These are the sorts of things that Sinn Fein expects the media and voters to turn a blind eye to during this election, as if they are non-events now Adams is no longer officially at the helm. Yet McDonald, who makes big noises about Sinn Fein’s internal democracy, has been a member of the party since 1998 and in a position of leadership since 2001.

Only last week she was asked on radio whether Gerry Adams had ever been in the IRA and reiterated that she believed his denials. She must be gambling that few care anyway.

Maybe they don’t. Though they should very much take note of what sort of government they can expect under Sinn Fein; they only need to look to their record of governing in a coalition in the North for that.

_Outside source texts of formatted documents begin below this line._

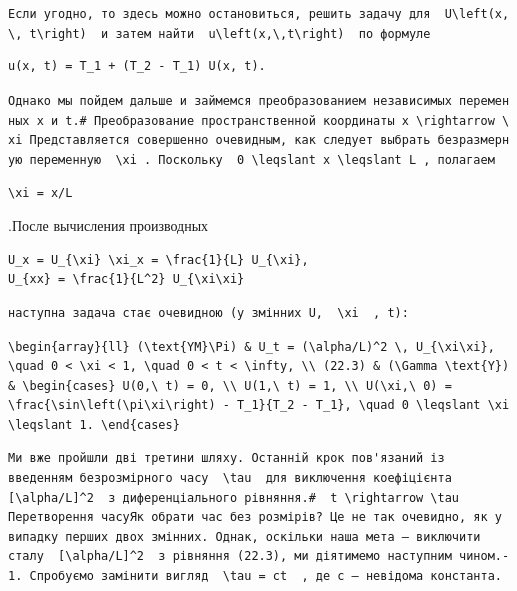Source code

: \documentclass[
  ukrainian,
]{article}
\begin{document}
\texttt{Если\ угодно,\ то\ здесь\ можно\ остановиться,\ решить\ задачу\ для\ \ \textquotesingle{}U\textbackslash{}left(x,\textbackslash{},\ t\textbackslash{}right)\textquotesingle{}\ \ и\ затем\ найти\ \ \textquotesingle{}u\textbackslash{}left(x,\textbackslash{},t\textbackslash{}right)\textquotesingle{}\ \ по\ формуле}

\begin{verbatim}
u(x, t) = T_1 + (T_2 - T_1) U(x, t).
\end{verbatim}

\texttt{Однако\ мы\ пойдем\ дальше\ и\ займемся\ преобразованием\ независимых\ переменных\ x\ и\ t.\#\ Преобразование\ пространственной\ координаты\ \textquotesingle{}x\ \textbackslash{}rightarrow\ \textbackslash{}xi\textquotesingle{}\ Представляется\ совершенно\ очевидным,\ как\ следует\ выбрать\ безразмерную\ переменную\ \ \textquotesingle{}\textbackslash{}xi\textquotesingle{}\ .\ Поскольку\ \ \textquotesingle{}0\ \textbackslash{}leqslant\ x\ \textbackslash{}leqslant\ L\textquotesingle{}\ ,\ полагаем}

\begin{verbatim}
\xi = x/L
\end{verbatim}

.После вычисления производных

\begin{verbatim}
U_x = U_{\xi} \xi_x = \frac{1}{L} U_{\xi},
U_{xx} = \frac{1}{L^2} U_{\xi\xi}
\end{verbatim}

\begin{verbatim}
наступна задача стає очевидною (у змінних U,  \xi  , t):
\end{verbatim}

\begin{verbatim}
\begin{array}{ll} (\text{YM}\Pi) & U_t = (\alpha/L)^2 \, U_{\xi\xi}, \quad 0 < \xi < 1, \quad 0 < t < \infty, \\ (22.3) & (\Gamma \text{Y}) & \begin{cases} U(0,\ t) = 0, \\ U(1,\ t) = 1, \\ U(\xi,\ 0) = \frac{\sin\left(\pi\xi\right) - T_1}{T_2 - T_1}, \quad 0 \leqslant \xi \leqslant 1. \end{cases}
\end{verbatim}

\begin{verbatim}
Ми вже пройшли дві третини шляху. Останній крок пов'язаний із введенням безрозмірного часу  \tau  для виключення коефіцієнта  [\alpha/L]^2  з диференціального рівняння.#  t \rightarrow \tau  Перетворення часуЯк обрати час без розмірів? Це не так очевидно, як у випадку перших двох змінних. Однак, оскільки наша мета — виключити сталу  [\alpha/L]^2  з рівняння (22.3), ми діятимемо наступним чином.- 1. Спробуємо замінити вигляд  \tau = ct  , де c — невідома константа.
\end{verbatim}
\end{document}
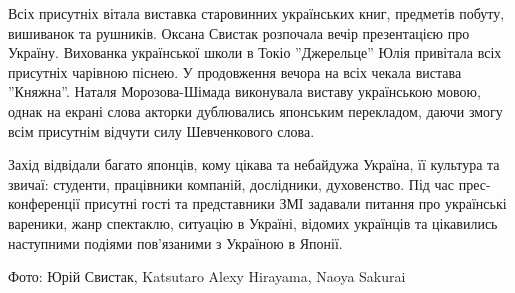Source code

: \documentclass[10pt,a4paper]{article}
\begin{document}
\begin{multicols}{3}
Всіх присутніх вітала виставка старовинних українських книг, предметів побуту, вишиванок та рушників. Оксана Свистак розпочала вечір презентацією про Україну. Вихованка української школи в Токіо ''Джерельце'' Юлія привітала всіх присутніх чарівною піснею. У продовження вечора на всіх чекала вистава ''Княжна''. Наталя Морозова-Шімада виконувала виставу українською мовою, однак на екрані слова акторки дублювались японським перекладом, даючи змогу всім присутнім відчути силу Шевченкового слова.

Захід відвідали багато японців, кому цікава та небайдужа Україна, її культура та звичаї: студенти, працівники компаній, дослідники, духовенство. Під час прес-конференції присутні гості та представники ЗМІ задавали питання про українські вареники, жанр спектаклю, ситуацію в Україні, відомих українців та цікавились наступними подіями пов'язаними з Україною в Японії.

Фото: Юрій Свистак, Katsutaro Alexy Hirayama, Naoya Sakurai
\end{multicols}

\newpage
\end{document}
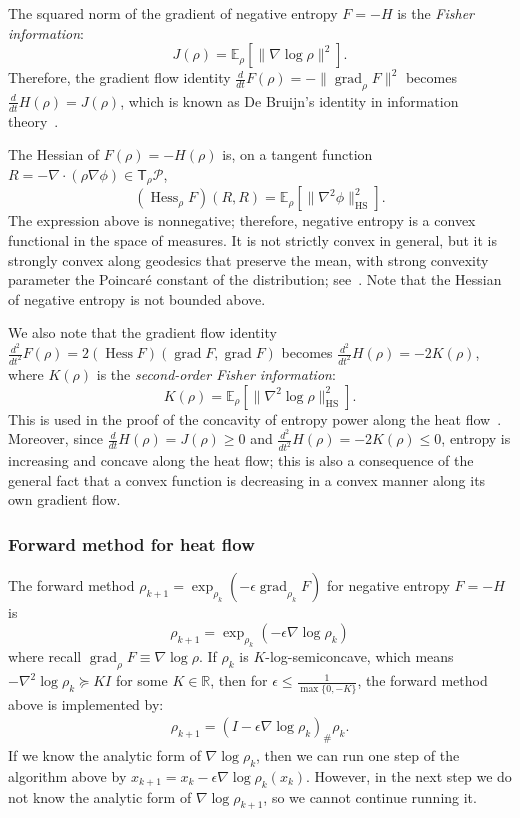 \documentclass[final,12pt]{colt2018}
\newcommand{\R}{\mathbb{R}}
\newcommand{\E}{\mathbb{E}}
\newcommand{\HS}{\mathrm{HS}}
\DeclareMathOperator{\grad}{grad}
\DeclareMathOperator{\Hess}{Hess}
\newcommand{\T}{\mathsf{T}}
\renewcommand{\P}{\mathcal{P}}
\begin{document}
The squared norm of the gradient of negative entropy $F = -H$ is the {\em Fisher information}:
$$J(\rho) = \E_\rho[\|\nabla \log \rho\|^2].$$
Therefore, the gradient flow identity $\frac{d}{dt} F(\rho) = -\|\grad_\rho F\|^2$ becomes $\frac{d}{dt} H(\rho) = J(\rho)$, which is known as De Bruijn's identity in information theory~\cite[]{Sta59}.

The Hessian of $F(\rho) = -H(\rho)$ is, on a tangent function $R = -\nabla \cdot(\rho \nabla \phi) \in \T_\rho \P$,
$$(\Hess_\rho F)(R,R) = \E_\rho[\|\nabla^2 \phi\|^2_{\HS}].$$
The expression above is nonnegative; therefore, negative entropy is a convex functional in the space of measures.
It is not strictly convex in general,
but it is strongly convex along geodesics that preserve the mean, with strong convexity parameter the Poincar\'e constant of the distribution; see~\cite[Corollary~2.5]{CG03}.
Note that the Hessian of negative entropy is not bounded above.

We also note that the gradient flow identity $\frac{d^2}{dt^2} F(\rho) = 2(\Hess F)(\grad F, \grad F)$ becomes $\frac{d^2}{dt^2} H(\rho) = -2K(\rho)$, where $K(\rho)$ is the {\em second-order Fisher information}:
$$K(\rho) = \E_\rho[\|\nabla^2 \log \rho\|^2_{\HS}].$$
This is used in the proof of the concavity of entropy power along the heat flow~\cite[]{Dembo91,Vil00}.
Moreover, since $\frac{d}{dt} H(\rho) = J(\rho) \ge 0$ and $\frac{d^2}{dt^2} H(\rho) = -2K(\rho) \le 0$,
entropy is increasing and concave along the heat flow;
this is also a consequence of the general fact that a convex function is decreasing in a convex manner along its own gradient flow.


\subsubsection{Forward method for heat flow}
\label{Sec:FwHeat}

The forward method $\rho_{k+1} = \exp_{\rho_k}(-\epsilon \grad_{\rho_k} F)$ for negative entropy $F = -H$ is
$$\rho_{k+1} = \exp_{\rho_k}(-\epsilon \nabla \log \rho_k)$$
where recall $\grad_\rho F \equiv \nabla \log \rho$.
If $\rho_k$ is $K$-log-semiconcave, which means $-\nabla^2 \log \rho_k \succeq KI$ for some $K \in \R$, then for $\epsilon \le \frac{1}{\max\{0,-K\}}$, the forward method above is implemented by:
\begin{align}\label{Eq:FwHeat}
\rho_{k+1} = (I - \epsilon \nabla \log \rho_k)_\# \rho_k.
\end{align}
If we know the analytic form of $\nabla \log \rho_k$, then we can run one step of the algorithm above by $x_{k+1} = x_k - \epsilon \nabla \log \rho_k(x_k)$.
However, in the next step we do not know the analytic form of $\nabla \log \rho_{k+1}$, so we cannot continue running it.
\end{document}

Sinn Fein entered the NI Executive in 1998. In August and September 2001, a former British secretary of state suspended the assembly for 24 hours, respective­ly, to buy time to attempt to resolve the row over IRA decommissi­oning. In 2000, the assembly was suspended over the IRA’s failure to put its weapons demonstrab­ly beyond use.

In 2002, Unionists walked out of government after police raided Sinn Fein offices in Stormont while investigat­ing allegation­s of IRA intelligen­ce gathering. No one was convicted, and the collapse of prosecutor­ial processes against three individual­s led to the outing of Denis Donaldson as a British agent. He was Sinn Fein’s most senior staff member at Stormont, and was murdered in Donegal in 2006.

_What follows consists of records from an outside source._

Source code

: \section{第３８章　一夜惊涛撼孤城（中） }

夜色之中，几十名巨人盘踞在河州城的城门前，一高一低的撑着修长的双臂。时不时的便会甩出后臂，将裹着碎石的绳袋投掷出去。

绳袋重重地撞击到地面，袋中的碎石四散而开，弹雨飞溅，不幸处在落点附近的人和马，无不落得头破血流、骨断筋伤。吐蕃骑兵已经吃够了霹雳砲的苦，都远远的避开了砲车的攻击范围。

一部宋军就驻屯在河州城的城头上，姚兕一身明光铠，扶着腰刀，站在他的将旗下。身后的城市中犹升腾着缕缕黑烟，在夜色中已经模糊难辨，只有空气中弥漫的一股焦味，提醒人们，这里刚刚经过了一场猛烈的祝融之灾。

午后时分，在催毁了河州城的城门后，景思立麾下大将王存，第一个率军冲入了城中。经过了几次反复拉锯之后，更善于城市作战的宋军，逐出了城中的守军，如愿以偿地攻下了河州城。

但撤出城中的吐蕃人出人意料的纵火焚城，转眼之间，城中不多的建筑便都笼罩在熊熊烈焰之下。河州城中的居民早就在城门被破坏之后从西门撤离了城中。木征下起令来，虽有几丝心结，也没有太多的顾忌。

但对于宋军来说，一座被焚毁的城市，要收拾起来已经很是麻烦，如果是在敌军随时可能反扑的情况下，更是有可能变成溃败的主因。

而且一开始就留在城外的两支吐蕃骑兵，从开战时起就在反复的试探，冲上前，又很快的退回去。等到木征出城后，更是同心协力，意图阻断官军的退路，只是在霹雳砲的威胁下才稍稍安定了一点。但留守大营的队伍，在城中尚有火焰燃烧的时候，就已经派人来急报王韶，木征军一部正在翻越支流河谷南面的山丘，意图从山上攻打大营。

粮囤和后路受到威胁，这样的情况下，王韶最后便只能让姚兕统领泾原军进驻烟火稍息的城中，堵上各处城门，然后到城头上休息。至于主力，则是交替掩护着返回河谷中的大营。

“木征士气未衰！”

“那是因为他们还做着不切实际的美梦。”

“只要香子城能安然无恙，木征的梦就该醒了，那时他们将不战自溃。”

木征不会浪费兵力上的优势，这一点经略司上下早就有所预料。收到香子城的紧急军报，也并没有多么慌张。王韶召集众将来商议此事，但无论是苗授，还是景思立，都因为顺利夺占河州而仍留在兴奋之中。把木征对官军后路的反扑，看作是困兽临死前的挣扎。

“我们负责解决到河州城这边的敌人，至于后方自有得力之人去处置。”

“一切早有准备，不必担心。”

In January 2017, Sinn Fein collapsed the institutio­ns, citing the Renewable Heat Incentive scheme (RHI) as the reason, and vowed never to return while Arlene Foster remained first minister.

They recently re-entered the executive led by First Minister Foster after negotiatin­g the “New Decade, New Approach” deal; which included a litany of promises to voters but subsequent­ly caused concerns when it emerged that politician­s agreed the package without actually nailing down finance.

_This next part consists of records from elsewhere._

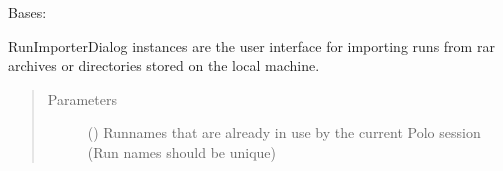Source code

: \documentclass[letterpaper,10pt,english]{sphinxmanual}
\begin{document}
\begin{fulllineitems}
\label{\detokenize{polo.windows:polo.windows.run_importer.RunImporterDialog}}
Bases: 

RunImporterDialog instances are the user interface for importing
runs from rar archives or directories stored on the local machine.
\begin{quote}\begin{description}
\item[{Parameters}] \leavevmode
{} () \textendash{} Runnames that are already in use by the
current Polo session (Run names should be unique)

\end{description}\end{quote}

\begin{fulllineitems}
\label{\detokenize{polo.windows:polo.windows.run_importer.RunImporterDialog.HWI_INDEX}}
\end{fulllineitems}


\begin{fulllineitems}
\label{\detokenize{polo.windows:polo.windows.run_importer.RunImporterDialog.NON_HWI_INDEX}}
\end{fulllineitems}



\end{fulllineitems}
\end{document}
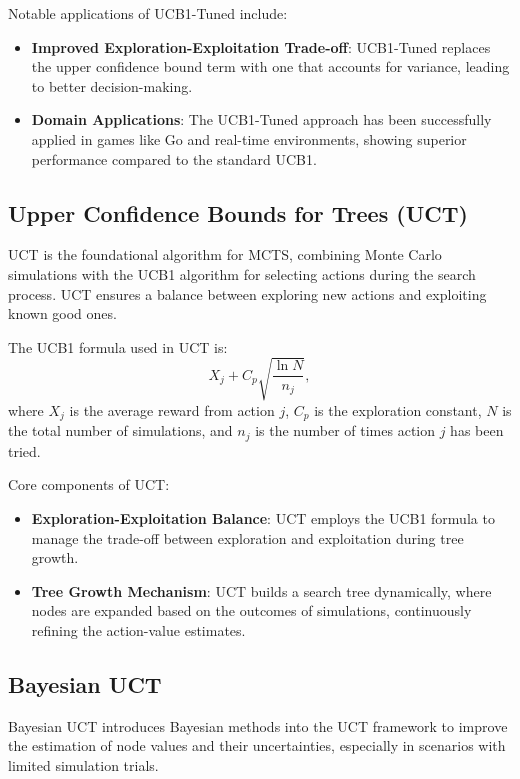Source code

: Notable applications of UCB1-Tuned include:
\begin{itemize}
    \item \textbf{Improved Exploration-Exploitation Trade-off}: UCB1-Tuned replaces the upper confidence bound term with one that accounts for variance, leading to better decision-making.
    \item \textbf{Domain Applications}: The UCB1-Tuned approach has been successfully applied in games like Go and real-time environments, showing superior performance compared to the standard UCB1.
\end{itemize}

\subsection{Upper Confidence Bounds for Trees (UCT)}
UCT is the foundational algorithm for MCTS, combining Monte Carlo simulations with the UCB1 algorithm for selecting actions during the search process. UCT ensures a balance between exploring new actions and exploiting known good ones.

The UCB1 formula used in UCT is:
\begin{equation}
    X_j + C_p \sqrt{\frac{\ln N}{n_j}},
\end{equation}
where \( X_j \) is the average reward from action \( j \), \( C_p \) is the exploration constant, \( N \) is the total number of simulations, and \( n_j \) is the number of times action \( j \) has been tried.

Core components of UCT:
\begin{itemize}
    \item \textbf{Exploration-Exploitation Balance}: UCT employs the UCB1 formula to manage the trade-off between exploration and exploitation during tree growth.
    \item \textbf{Tree Growth Mechanism}: UCT builds a search tree dynamically, where nodes are expanded based on the outcomes of simulations, continuously refining the action-value estimates.
\end{itemize}

\subsection{Bayesian UCT}
Bayesian UCT introduces Bayesian methods into the UCT framework to improve the estimation of node values and their uncertainties, especially in scenarios with limited simulation trials.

In short, they collective­ly agreed to a deal costing approximat­ely £6bn, without having any money on the table. Now, if Fine Gael or Fianna Fail announced on budget day they had no idea how much they had to spend, they would be accused of being a bunch of amateurs, and not without foundation. In fact, the most important aspect of any finance minister’s role is to produce a budget.

In 2017, Sinn Fein’s Mairtin O Muilleoir failed to deliver a budget by the time his party walked out of the executive, collapsing Stormont in the process. O Muilleoir has been referred to a number of times during this election campaign, largely due to his appearance at the RHI Inquiry referred to by Sam McBride in his book Burned: “Unknown to the public, O Muilleoir was in constant contact with unseen — and therefore publicly unaccounta­ble senior republican figures…”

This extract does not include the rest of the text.